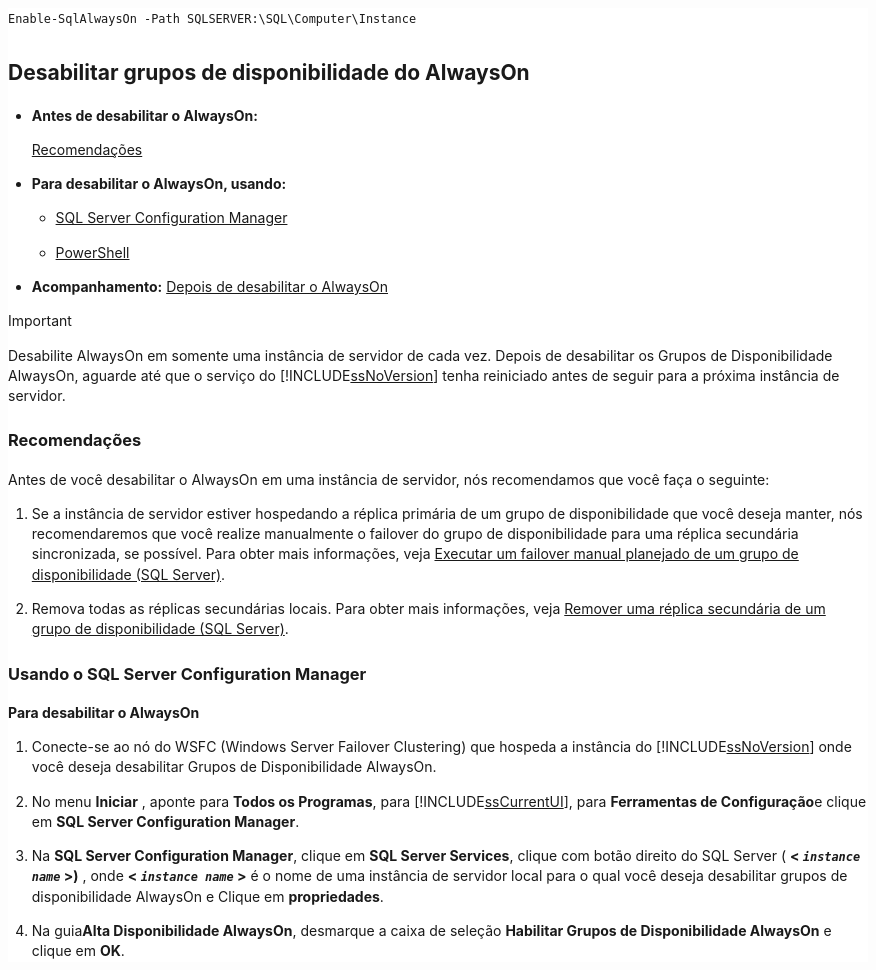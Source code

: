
 ```  
Enable-SqlAlwaysOn -Path SQLSERVER:\SQL\Computer\Instance  
```  
  
##  <a name="DisableAOAG"></a> Desabilitar grupos de disponibilidade do AlwaysOn  
  
-   **Antes de desabilitar o AlwaysOn:**  
  
     [Recomendações](#Recommendations)  
  
-   **Para desabilitar o AlwaysOn, usando:**  
  
    -   [SQL Server Configuration Manager](#SQLCM3Procedure)  
  
    -   [PowerShell](#PScmd3Procedure)  
  
-   **Acompanhamento:**  [Depois de desabilitar o AlwaysOn](#FollowUp)  
  
> [!IMPORTANT]  
>  Desabilite AlwaysOn em somente uma instância de servidor de cada vez. Depois de desabilitar os Grupos de Disponibilidade AlwaysOn, aguarde até que o serviço do [!INCLUDE[ssNoVersion](../../../includes/ssnoversion-md.md)] tenha reiniciado antes de seguir para a próxima instância de servidor.  
  
###  <a name="Recommendations"></a> Recomendações  
 Antes de você desabilitar o AlwaysOn em uma instância de servidor, nós recomendamos que você faça o seguinte:  
  
1.  Se a instância de servidor estiver hospedando a réplica primária de um grupo de disponibilidade que você deseja manter, nós recomendaremos que você realize manualmente o failover do grupo de disponibilidade para uma réplica secundária sincronizada, se possível. Para obter mais informações, veja [Executar um failover manual planejado de um grupo de disponibilidade &#40;SQL Server&#41;](perform-a-planned-manual-failover-of-an-availability-group-sql-server.md).  
  
2.  Remova todas as réplicas secundárias locais. Para obter mais informações, veja [Remover uma réplica secundária de um grupo de disponibilidade &#40;SQL Server&#41;](remove-a-secondary-replica-from-an-availability-group-sql-server.md).  
  
###  <a name="SQLCM3Procedure"></a> Usando o SQL Server Configuration Manager  
 **Para desabilitar o AlwaysOn**  
  
1.  Conecte-se ao nó do WSFC (Windows Server Failover Clustering) que hospeda a instância do [!INCLUDE[ssNoVersion](../../../includes/ssnoversion-md.md)] onde você deseja desabilitar Grupos de Disponibilidade AlwaysOn.  
  
2.  No menu **Iniciar** , aponte para **Todos os Programas**, para [!INCLUDE[ssCurrentUI](../../../includes/sscurrentui-md.md)], para **Ferramentas de Configuração**e clique em **SQL Server Configuration Manager**.  
  
3.  Na **SQL Server Configuration Manager**, clique em **SQL Server Services**, clique com botão direito do SQL Server ( **< *`instance name`* >)** , onde **< *`instance name`* >** é o nome de uma instância de servidor local para o qual você deseja desabilitar grupos de disponibilidade AlwaysOn e Clique em **propriedades**.  
  
4.  Na guia**Alta Disponibilidade AlwaysOn**, desmarque a caixa de seleção **Habilitar Grupos de Disponibilidade AlwaysOn** e clique em **OK**.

════════

• Exercise requirements
The answer must be the lines from the one containing "Clique em **propriedades**." to the final line of the data above, copied exactly, both included, with nothing added.

• Solved problem
3.  Na **SQL Server Configuration Manager**, clique em **SQL Server Services**, clique com botão direito do SQL Server ( **< *`instance name`* >)** , onde **< *`instance name`* >** é o nome de uma instância de servidor local para o qual você deseja desabilitar grupos de disponibilidade AlwaysOn e Clique em **propriedades**.  
  
4.  Na guia**Alta Disponibilidade AlwaysOn**, desmarque a caixa de seleção **Habilitar Grupos de Disponibilidade AlwaysOn** e clique em **OK**.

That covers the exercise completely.